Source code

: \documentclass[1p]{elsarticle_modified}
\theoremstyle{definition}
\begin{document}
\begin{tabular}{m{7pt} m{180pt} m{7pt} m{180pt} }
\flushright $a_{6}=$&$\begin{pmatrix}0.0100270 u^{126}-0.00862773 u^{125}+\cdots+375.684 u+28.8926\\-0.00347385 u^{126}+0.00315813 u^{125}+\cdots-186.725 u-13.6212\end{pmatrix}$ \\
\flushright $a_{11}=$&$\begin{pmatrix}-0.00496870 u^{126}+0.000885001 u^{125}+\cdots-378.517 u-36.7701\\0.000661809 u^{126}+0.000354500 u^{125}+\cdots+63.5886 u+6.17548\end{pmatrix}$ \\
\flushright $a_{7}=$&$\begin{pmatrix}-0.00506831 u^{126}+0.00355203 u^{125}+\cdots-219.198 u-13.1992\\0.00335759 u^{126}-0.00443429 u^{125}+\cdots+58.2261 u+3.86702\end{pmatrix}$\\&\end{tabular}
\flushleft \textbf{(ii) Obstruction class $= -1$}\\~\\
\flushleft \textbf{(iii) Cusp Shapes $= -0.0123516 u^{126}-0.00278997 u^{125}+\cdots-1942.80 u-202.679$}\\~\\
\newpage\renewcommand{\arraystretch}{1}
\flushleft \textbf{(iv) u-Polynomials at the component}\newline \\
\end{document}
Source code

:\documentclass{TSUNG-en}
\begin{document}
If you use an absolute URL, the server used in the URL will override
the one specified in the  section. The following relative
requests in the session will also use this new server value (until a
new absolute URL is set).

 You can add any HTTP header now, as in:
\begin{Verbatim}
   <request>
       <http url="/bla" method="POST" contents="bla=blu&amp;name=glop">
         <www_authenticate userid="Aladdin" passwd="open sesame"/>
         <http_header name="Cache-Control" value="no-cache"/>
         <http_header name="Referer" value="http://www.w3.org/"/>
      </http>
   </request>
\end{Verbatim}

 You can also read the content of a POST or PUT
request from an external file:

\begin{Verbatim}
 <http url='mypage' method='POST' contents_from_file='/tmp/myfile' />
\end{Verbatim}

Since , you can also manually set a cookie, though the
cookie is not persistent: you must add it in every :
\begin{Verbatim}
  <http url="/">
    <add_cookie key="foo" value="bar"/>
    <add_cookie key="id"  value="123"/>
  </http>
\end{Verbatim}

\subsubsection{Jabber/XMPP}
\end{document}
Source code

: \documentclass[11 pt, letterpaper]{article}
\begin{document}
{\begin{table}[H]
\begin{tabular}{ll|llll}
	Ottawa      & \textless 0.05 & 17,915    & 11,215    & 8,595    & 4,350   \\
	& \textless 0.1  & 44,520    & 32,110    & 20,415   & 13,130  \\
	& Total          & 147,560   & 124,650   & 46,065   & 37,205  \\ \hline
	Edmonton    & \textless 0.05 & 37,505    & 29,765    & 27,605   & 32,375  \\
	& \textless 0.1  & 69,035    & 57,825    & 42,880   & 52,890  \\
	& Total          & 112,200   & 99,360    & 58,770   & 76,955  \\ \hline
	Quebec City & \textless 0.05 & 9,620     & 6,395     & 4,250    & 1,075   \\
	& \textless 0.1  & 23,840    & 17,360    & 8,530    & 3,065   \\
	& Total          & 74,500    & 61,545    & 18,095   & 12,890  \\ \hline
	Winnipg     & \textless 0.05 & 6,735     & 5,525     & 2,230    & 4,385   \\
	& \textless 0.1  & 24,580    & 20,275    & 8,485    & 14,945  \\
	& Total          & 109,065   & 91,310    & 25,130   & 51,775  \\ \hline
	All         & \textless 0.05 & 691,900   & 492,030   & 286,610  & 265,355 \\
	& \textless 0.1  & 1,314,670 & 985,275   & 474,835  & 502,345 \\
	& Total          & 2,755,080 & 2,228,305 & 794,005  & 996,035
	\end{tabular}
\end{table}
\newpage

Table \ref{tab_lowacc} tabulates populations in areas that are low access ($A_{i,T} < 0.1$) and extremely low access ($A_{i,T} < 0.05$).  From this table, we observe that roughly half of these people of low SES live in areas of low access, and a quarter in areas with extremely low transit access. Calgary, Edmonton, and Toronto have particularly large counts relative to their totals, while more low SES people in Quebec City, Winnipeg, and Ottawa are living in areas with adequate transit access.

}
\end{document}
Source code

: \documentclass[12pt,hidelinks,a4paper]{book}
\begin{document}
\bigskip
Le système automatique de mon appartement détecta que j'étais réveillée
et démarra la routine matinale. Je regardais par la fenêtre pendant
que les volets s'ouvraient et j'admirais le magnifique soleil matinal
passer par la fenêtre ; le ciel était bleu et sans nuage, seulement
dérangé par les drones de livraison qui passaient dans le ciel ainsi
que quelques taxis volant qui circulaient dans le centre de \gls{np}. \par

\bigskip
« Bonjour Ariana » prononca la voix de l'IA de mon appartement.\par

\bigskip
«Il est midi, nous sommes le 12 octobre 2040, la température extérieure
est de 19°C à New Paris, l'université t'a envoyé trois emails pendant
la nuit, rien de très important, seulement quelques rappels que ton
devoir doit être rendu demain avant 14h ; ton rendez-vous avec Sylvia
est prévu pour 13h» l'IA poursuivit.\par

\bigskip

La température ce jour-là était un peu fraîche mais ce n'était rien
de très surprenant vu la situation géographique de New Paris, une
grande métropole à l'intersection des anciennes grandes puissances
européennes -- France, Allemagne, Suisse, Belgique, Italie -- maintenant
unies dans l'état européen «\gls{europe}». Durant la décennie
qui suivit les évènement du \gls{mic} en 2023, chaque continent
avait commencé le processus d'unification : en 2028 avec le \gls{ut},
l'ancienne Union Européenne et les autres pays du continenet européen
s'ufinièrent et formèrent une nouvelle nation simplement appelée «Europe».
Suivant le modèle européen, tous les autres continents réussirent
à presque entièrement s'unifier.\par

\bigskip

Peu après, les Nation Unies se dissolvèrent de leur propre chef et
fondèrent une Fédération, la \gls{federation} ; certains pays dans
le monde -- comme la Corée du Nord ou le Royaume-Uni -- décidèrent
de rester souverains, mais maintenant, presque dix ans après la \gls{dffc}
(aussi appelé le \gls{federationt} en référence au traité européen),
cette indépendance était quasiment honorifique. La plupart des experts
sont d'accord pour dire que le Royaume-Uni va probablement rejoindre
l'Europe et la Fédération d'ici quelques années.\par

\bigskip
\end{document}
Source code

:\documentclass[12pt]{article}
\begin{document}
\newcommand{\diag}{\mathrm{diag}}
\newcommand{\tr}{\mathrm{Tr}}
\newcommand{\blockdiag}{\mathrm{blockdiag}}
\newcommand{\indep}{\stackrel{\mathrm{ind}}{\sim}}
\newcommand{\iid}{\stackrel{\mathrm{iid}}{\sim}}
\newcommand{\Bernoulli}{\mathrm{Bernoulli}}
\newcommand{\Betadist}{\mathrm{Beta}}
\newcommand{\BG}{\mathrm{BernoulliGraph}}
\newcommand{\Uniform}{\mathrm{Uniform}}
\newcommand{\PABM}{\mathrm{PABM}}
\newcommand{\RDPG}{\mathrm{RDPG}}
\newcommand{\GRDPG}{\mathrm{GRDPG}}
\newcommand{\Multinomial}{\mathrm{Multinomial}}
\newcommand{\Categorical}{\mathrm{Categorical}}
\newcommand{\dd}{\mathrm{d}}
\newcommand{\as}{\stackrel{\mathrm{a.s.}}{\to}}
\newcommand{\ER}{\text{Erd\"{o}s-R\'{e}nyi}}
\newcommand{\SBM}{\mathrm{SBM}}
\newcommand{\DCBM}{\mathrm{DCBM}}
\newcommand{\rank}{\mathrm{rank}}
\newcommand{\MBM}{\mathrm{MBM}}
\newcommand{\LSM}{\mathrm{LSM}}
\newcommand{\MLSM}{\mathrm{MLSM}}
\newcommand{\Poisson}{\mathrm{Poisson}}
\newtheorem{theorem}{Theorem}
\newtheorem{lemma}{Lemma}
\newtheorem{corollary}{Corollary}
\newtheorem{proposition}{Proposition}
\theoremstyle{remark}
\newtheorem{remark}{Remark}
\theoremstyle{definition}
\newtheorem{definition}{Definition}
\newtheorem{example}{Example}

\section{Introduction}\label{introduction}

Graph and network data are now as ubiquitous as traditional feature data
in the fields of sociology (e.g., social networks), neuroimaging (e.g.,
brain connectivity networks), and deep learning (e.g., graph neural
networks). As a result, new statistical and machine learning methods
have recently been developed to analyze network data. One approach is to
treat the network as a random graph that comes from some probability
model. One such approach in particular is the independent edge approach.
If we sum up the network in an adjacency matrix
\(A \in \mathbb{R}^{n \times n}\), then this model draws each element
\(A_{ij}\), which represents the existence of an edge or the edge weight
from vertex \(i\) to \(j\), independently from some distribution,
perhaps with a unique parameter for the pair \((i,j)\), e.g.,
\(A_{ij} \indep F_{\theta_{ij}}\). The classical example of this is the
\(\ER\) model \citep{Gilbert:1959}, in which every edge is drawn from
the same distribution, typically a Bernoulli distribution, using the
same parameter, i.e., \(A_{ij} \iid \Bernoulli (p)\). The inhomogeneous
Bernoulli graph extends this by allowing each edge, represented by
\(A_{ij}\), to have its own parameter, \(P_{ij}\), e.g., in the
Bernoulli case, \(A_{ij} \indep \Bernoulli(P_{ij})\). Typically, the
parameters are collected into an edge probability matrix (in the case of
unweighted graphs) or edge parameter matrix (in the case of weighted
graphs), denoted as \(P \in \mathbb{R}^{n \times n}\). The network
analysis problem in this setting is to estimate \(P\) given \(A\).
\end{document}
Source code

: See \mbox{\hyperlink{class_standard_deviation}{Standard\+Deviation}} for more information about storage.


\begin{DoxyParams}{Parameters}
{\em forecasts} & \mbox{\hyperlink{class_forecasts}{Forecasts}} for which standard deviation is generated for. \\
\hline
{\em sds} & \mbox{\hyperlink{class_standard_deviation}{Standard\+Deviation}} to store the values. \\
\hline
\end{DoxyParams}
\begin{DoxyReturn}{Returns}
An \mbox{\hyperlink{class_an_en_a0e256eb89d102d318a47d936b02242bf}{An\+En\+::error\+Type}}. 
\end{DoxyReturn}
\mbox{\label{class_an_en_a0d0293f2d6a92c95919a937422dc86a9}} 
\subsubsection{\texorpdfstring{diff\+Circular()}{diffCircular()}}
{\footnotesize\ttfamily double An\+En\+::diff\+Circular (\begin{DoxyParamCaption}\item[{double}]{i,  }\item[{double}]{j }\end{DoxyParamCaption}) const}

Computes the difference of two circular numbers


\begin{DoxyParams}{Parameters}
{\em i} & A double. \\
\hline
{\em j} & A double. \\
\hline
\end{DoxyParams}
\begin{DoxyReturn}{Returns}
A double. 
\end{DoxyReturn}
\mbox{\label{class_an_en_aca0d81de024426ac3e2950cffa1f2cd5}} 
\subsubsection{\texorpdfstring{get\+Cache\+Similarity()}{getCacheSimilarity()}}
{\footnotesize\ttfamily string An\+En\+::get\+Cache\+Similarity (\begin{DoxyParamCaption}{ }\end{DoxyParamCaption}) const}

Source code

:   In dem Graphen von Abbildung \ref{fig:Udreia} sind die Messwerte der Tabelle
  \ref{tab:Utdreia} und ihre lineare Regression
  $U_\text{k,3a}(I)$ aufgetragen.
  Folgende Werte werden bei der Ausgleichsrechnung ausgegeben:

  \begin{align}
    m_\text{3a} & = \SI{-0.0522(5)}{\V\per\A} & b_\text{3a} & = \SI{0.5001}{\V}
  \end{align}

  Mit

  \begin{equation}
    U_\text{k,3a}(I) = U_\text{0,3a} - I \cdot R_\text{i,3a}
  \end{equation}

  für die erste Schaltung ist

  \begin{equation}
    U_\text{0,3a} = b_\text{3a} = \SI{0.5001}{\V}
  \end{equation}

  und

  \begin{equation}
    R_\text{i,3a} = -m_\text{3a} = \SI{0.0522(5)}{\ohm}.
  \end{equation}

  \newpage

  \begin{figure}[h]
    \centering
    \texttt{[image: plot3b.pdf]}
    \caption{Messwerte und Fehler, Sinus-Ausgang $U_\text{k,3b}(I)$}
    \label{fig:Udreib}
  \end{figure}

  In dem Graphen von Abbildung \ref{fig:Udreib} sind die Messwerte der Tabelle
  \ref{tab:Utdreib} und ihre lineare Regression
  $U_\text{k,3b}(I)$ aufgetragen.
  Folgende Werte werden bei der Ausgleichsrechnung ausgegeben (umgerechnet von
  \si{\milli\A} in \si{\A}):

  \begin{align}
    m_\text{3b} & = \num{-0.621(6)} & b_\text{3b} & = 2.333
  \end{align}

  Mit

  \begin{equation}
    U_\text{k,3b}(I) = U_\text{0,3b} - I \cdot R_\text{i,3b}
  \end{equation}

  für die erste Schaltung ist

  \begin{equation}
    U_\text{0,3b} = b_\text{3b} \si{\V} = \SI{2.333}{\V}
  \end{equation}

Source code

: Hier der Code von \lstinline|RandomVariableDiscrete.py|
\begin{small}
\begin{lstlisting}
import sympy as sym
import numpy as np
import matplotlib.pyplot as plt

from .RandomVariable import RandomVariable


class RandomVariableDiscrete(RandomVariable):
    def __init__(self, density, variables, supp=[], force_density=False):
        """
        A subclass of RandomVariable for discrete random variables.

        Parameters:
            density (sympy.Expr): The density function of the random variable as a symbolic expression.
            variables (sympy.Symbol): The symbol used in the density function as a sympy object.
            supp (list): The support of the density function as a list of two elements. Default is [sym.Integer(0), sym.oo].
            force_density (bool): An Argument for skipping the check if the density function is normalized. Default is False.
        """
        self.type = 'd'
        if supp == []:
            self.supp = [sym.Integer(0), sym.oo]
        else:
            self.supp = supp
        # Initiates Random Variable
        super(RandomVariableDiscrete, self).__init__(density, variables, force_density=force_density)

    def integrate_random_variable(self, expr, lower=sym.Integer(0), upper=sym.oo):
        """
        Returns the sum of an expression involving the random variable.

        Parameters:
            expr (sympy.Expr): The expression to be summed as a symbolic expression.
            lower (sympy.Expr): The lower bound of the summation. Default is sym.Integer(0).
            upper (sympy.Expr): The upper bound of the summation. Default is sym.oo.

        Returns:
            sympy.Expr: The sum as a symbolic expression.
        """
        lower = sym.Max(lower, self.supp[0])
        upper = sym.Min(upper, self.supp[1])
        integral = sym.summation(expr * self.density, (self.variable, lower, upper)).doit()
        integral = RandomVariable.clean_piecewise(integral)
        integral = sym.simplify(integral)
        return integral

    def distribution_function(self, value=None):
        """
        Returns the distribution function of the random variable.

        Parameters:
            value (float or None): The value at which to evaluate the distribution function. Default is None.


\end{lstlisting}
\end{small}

DIRECTIONS FOR THIS TASK:
What are the lines above, starting at the one with "networks). As a" and ending at the one with "the edge weight"? Give them again exactly, and only them.

THE ANSWER:
networks). As a result, new statistical and machine learning methods
have recently been developed to analyze network data. One approach is to
treat the network as a random graph that comes from some probability
model. One such approach in particular is the independent edge approach.
If we sum up the network in an adjacency matrix
\(A \in \mathbb{R}^{n \times n}\), then this model draws each element
\(A_{ij}\), which represents the existence of an edge or the edge weight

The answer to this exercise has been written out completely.